To many corporate governance experts,
these restraints are long overdue. But the fact that it took a crisis of
historic proportions – and aggressive government intervention – to usher in
these changes highlights the long-standing failures of boards to set
appropriate standards for executive pay.
Harvey Pitt, the
former SEC chairman who now runs Kalorama Partners, a consulting firm, says:
“It is decidedly un-American to pay people when they don’t perform and don’t
do the job they were hired to do. It’s a huge issue that boards have not
really addressed in the way they should be addressing it.”
To some observers,
boards and executives should have seen this coming even before compensation
became a lightning rod for the average American. When Mr Cox launched a
review of compensation disclosure rules after he became SEC chairman, his
agency received 30,000 comment letters from investors and other interested
parties, until then the most ever on a single issue. When the rules came
into effect in 2006, they significantly expanded the information companies
were required to make about what, how and why they reward their highest-paid
executives.
Yet companies still
fall short of explaining fully how they evaluate an executive’s
compensation. “The fact of the matter is that corporate America has never
understood what is required to justify the high levels of compensation paid
to senior executives,” says Mr Pitt. “Companies have not really invested the
time and energy to focus on what it is they want their senior executives to
do and how to measure whether they’ve achieved it.”
He adds: “If the
business community is not going to do this, then somebody else will.
Congress is understandably upset and is taking matters into its own hands.”
Additional reporting by Greg Farrell
DC DECISIONMAKERS: HILL TO CLIMB
Barney Frank (right), who became chairman of
the House of Representatives financial services committee after the
Democrats took control of Congress in 2006, has long had executive
compensation high on his priority list.
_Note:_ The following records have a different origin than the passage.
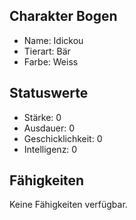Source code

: ## Charakter Bogen

  - Name: Idickou
  - Tierart: Bär
  - Farbe: Weiss

## Statuswerte

  - Stärke: 0
  - Ausdauer: 0
  - Geschicklichkeit: 0
  - Intelligenz: 0

## Fähigkeiten

Keine Fähigkeiten verfügbar.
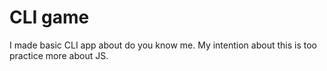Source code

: # CLI game

I made basic CLI app about do you know me.
My intention about this is too practice more about JS.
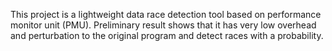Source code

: This project is a lightweight data race detection tool based on performance monitor unit (PMU). Preliminary result shows that it has very low overhead and perturbation to the original program and detect races with a probability.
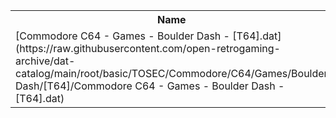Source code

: <table>
<tr><th>Name</th><th>Size</th></tr>
<tr><td>
[Commodore C64 - Games - Boulder Dash - [T64].dat](https://raw.githubusercontent.com/open-retrogaming-archive/dat-catalog/main/root/basic/TOSEC/Commodore/C64/Games/Boulder Dash/[T64]/Commodore C64 - Games - Boulder Dash - [T64].dat)
</td><td>203833</td></tr>
</table>
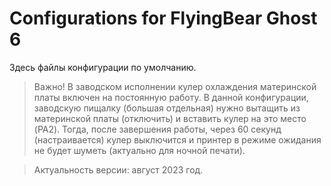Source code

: # Configurations for FlyingBear Ghost 6
Здесь файлы конфигурации по умолчанию. 
> Важно!
> В заводском исполнении кулер охлаждения материнской платы включен на постоянную работу. В данной конфигурации, заводскую пищалку (большая отдельная) нужно вытащить из материнской платы (отключить) и вставить кулер на это место (PA2).
> Тогда, после завершения работы, через 60 секунд (настраивается) кулер выключится и принтер в режиме ожидания не будет шуметь (актуально для ночной печати).

> Актуальность версии: август 2023 год.
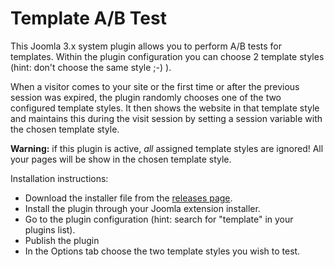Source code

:Template A/B Test
=================

This Joomla 3.x system plugin allows you to perform A/B tests for templates.
Within the plugin configuration you can choose 2 template styles (hint: don't choose the same style ;-) ).

When a visitor comes to your site or the first time or after the previous session was expired, the plugin randomly chooses one of the two configured template styles.
It then shows the website in that template style and maintains this during the visit session by setting a session variable with the chosen template style.

**Warning:** if this plugin is active, *all* assigned template styles are ignored! All your pages will be show in the chosen template style.

Installation instructions:
* Download the installer file from the [releases page](https://github.com/renekreijveld/TemplateABTest/releases).
* Install the plugin through your Joomla extension installer.
* Go to the plugin configuration (hint: search for "template" in your plugins list).
* Publish the plugin
* In the Options tab choose the two template styles you wish to test.

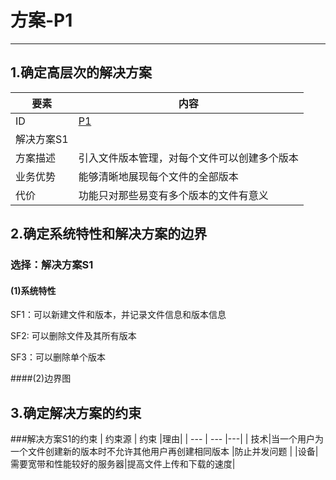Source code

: # 方案-P1

---

## 1.确定高层次的解决方案

| 要素 | 内容 |
| --- | --- |
| ID | [P1](/p1.md) |
| 解决方案S1 |
| 方案描述 | 引入文件版本管理，对每个文件可以创建多个版本 |
| 业务优势 | 能够清晰地展现每个文件的全部版本 |
| 代价 | 功能只对那些易变有多个版本的文件有意义 |

## 2.确定系统特性和解决方案的边界

### 选择：解决方案S1

#### (1)系统特性

SF1：可以新建文件和版本，并记录文件信息和版本信息

SF2: 可以删除文件及其所有版本

SF3：可以删除单个版本

####(2)边界图





## 3.确定解决方案的约束
###解决方案S1的约束
| 约束源 | 约束 |理由|
| --- | --- |---|
| 技术|当一个用户为一个文件创建新的版本时不允许其他用户再创建相同版本  |防止并发问题 |
|设备|需要宽带和性能较好的服务器|提高文件上传和下载的速度|



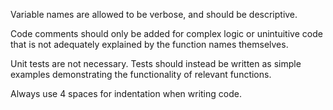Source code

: Variable names are allowed to be verbose, and should be descriptive.

Code comments should only be added for complex logic or unintuitive code that is not adequately explained by the function names themselves.

Unit tests are not necessary. Tests should instead be written as simple examples demonstrating the functionality of relevant functions.

Always use 4 spaces for indentation when writing code.
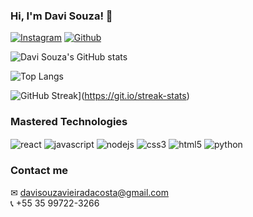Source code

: ### Hi, I'm Davi Souza! 👋

[![Instagram](https://img.shields.io/badge/Instagram-E4405F?style=for-the-badge&logo=instagram&logoColor=white)](https://instagram.com/itsdavisouza)
[![Github](https://img.shields.io/badge/GitHub-100000?style=for-the-badge&logo=github&logoColor=white)](https://github.com/devdavisvc)

![Davi Souza's GitHub stats](https://github-readme-stats.vercel.app/api?username=devdavisvc&show_icons=true&theme=tokyonight)

![Top Langs](https://github-readme-stats.vercel.app/api/top-langs/?username=devdavisvc&langs_count=8&layout=compact&theme=tokyonight)

![GitHub Streak](https://streak-stats.demolab.com/?user=devdavisvc&theme=tokyonight)](https://git.io/streak-stats)

### Mastered Technologies

<div style="display: inline-block">
    <img align="center" alt="react" src="https://img.shields.io/badge/React-20232A?style=for-the-badge&logo=react&logoColor=61DAFB"/>
    <img align="center" alt="javascript" src="https://img.shields.io/badge/JavaScript-F7DF1E?style=for-the-badge&logo=javascript&logoColor=black"/>
    <img align="center" alt="nodejs" src="https://img.shields.io/badge/Node.js-43853D?style=for-the-badge&logo=node.js&logoColor=white"/>
    <img align="center" alt="css3" src="https://img.shields.io/badge/CSS3-1572B6?style=for-the-badge&logo=css3&logoColor=white"/>
    <img align="center" alt="html5" src="https://img.shields.io/badge/HTML5-E34F26?style=for-the-badge&logo=html5&logoColor=white"/>
    <img align="center" alt="python" src="https://img.shields.io/badge/Python-3776AB?style=for-the-badge&logo=python&logoColor=white"/>
</div>

### Contact me
<span>✉ davisouzavieiradacosta@gmail.com</span>
<br />
<span>📞 +55 35 99722-3266</span>
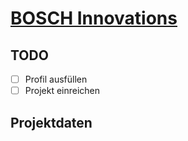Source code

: # [BOSCH Innovations](https://boschinnovationspreis2024.alpha-awards.com/ui/submitter/profile/edit)

## TODO

- [ ] Profil ausfüllen
- [ ] Projekt einreichen

## Projektdaten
The Massachusetts congressman plans
to hold hearings on pay and will be among the figures to shape debate and
any forthcoming legislation.
First elected in
1980, Mr Frank has been called both a political theorist and a pit bull. He
wants to explore ways to constrain incentives for executives to take on
excessive risk.
In the Senate,
Christopher Dodd, the banking committee’s
Democratic chairman, will play a big role. He is concerned that companies
receiving assistance through the government’s financial rescue plan – which
placed limits on pay – are not doing enough.
As incoming Treasury
secretary, Tim Geithner could also shape
policy given his discretion to set terms under the bail-out programme.